══ Information given ══

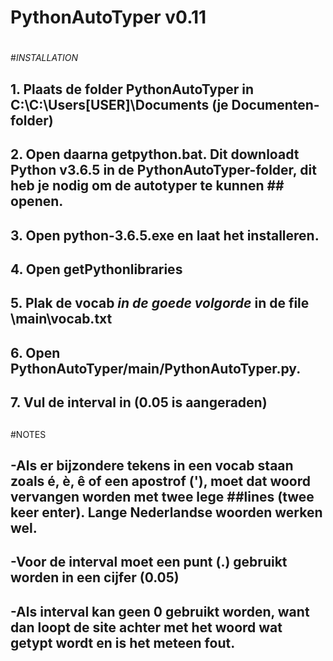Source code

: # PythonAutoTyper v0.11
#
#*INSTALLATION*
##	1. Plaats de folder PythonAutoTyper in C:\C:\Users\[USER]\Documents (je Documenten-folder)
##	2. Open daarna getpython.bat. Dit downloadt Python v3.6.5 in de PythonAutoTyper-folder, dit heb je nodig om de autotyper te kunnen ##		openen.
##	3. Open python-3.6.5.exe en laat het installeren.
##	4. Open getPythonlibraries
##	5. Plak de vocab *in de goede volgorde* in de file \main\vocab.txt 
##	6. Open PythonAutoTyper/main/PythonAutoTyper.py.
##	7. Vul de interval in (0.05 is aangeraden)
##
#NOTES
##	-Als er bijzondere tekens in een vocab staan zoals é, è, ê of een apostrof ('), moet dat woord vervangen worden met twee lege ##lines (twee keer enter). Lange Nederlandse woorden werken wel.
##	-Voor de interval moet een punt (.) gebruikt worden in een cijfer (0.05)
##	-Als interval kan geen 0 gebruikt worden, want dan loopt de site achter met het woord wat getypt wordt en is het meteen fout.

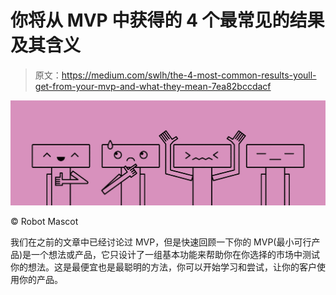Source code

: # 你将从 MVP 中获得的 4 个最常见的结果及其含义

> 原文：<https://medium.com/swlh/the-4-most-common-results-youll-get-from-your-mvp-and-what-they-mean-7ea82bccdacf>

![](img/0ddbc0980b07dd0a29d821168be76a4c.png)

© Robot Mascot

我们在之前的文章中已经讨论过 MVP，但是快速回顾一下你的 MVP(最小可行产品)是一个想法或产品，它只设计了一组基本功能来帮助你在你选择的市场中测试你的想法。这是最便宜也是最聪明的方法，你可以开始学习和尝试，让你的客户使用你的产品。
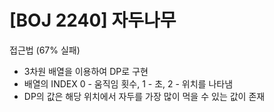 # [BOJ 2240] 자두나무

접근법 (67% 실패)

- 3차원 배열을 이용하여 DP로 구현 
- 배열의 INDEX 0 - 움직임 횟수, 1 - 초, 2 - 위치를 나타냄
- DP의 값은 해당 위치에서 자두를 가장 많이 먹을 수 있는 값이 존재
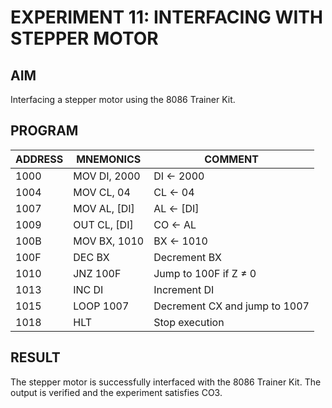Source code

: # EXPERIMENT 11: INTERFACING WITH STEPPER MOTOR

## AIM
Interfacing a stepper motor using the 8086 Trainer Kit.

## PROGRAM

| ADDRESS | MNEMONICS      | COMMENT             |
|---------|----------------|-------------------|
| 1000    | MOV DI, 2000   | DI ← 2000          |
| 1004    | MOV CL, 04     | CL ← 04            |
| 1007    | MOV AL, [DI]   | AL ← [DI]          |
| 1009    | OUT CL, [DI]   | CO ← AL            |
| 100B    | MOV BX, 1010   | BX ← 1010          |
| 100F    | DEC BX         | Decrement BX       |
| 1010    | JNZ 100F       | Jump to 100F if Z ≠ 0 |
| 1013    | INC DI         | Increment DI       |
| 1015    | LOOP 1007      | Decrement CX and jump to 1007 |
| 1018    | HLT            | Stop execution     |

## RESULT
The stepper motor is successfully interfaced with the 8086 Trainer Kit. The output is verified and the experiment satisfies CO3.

═══
══ Information given ══

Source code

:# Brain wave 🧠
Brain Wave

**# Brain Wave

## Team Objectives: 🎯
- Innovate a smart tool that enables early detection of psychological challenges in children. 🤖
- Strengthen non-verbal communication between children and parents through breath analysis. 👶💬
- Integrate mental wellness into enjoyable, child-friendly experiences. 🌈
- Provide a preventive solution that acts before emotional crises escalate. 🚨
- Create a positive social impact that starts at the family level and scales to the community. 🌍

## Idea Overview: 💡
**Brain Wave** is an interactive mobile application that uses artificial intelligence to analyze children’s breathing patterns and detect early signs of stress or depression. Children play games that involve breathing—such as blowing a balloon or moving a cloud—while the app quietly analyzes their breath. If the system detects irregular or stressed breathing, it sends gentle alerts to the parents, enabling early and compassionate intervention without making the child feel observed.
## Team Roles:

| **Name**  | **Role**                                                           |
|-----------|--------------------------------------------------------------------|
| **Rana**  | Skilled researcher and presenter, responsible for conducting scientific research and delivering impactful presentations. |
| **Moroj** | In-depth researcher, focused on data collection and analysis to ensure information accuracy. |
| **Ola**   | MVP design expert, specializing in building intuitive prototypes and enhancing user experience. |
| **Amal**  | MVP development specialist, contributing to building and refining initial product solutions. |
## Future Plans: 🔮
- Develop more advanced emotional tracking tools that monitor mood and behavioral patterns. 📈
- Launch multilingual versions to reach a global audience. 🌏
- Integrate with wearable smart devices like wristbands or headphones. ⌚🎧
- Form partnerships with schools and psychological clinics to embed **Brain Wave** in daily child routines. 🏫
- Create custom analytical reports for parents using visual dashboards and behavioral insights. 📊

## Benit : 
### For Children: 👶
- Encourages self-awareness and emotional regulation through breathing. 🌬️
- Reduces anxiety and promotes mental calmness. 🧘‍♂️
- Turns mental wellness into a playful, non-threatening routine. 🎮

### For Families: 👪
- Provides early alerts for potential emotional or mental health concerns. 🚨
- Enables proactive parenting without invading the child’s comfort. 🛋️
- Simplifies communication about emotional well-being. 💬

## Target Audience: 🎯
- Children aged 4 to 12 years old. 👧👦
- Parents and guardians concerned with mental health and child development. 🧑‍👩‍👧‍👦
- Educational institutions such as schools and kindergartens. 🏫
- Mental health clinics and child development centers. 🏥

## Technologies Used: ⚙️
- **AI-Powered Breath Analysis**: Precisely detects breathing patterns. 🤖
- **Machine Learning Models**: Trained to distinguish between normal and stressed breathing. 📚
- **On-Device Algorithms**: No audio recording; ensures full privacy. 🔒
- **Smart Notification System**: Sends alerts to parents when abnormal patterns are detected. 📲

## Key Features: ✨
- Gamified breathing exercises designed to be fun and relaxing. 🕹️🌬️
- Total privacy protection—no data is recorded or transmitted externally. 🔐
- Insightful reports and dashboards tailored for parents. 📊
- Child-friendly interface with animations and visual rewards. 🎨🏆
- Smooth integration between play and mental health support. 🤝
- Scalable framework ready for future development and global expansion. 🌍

═══

• Directions for this task: The response should be the listing above, limited to the lines between the one holding "- Integrate with" and the one holding "- Scalable framework", inclusive, reproduced exactly.

• Solution to the problem:
- Integrate with wearable smart devices like wristbands or headphones. ⌚🎧
- Form partnerships with schools and psychological clinics to embed **Brain Wave** in daily child routines. 🏫
- Create custom analytical reports for parents using visual dashboards and behavioral insights. 📊

## Benit : 
### For Children: 👶
- Encourages self-awareness and emotional regulation through breathing. 🌬️
- Reduces anxiety and promotes mental calmness. 🧘‍♂️
- Turns mental wellness into a playful, non-threatening routine. 🎮

### For Families: 👪
- Provides early alerts for potential emotional or mental health concerns. 🚨
- Enables proactive parenting without invading the child’s comfort. 🛋️
- Simplifies communication about emotional well-being. 💬

## Target Audience: 🎯
- Children aged 4 to 12 years old. 👧👦
- Parents and guardians concerned with mental health and child development. 🧑‍👩‍👧‍👦
- Educational institutions such as schools and kindergartens. 🏫
- Mental health clinics and child development centers. 🏥

## Technologies Used: ⚙️
- **AI-Powered Breath Analysis**: Precisely detects breathing patterns. 🤖
- **Machine Learning Models**: Trained to distinguish between normal and stressed breathing. 📚
- **On-Device Algorithms**: No audio recording; ensures full privacy. 🔒
- **Smart Notification System**: Sends alerts to parents when abnormal patterns are detected. 📲

## Key Features: ✨
- Gamified breathing exercises designed to be fun and relaxing. 🕹️🌬️
- Total privacy protection—no data is recorded or transmitted externally. 🔐
- Insightful reports and dashboards tailored for parents. 📊
- Child-friendly interface with animations and visual rewards. 🎨🏆
- Smooth integration between play and mental health support. 🤝
- Scalable framework ready for future development and global expansion. 🌍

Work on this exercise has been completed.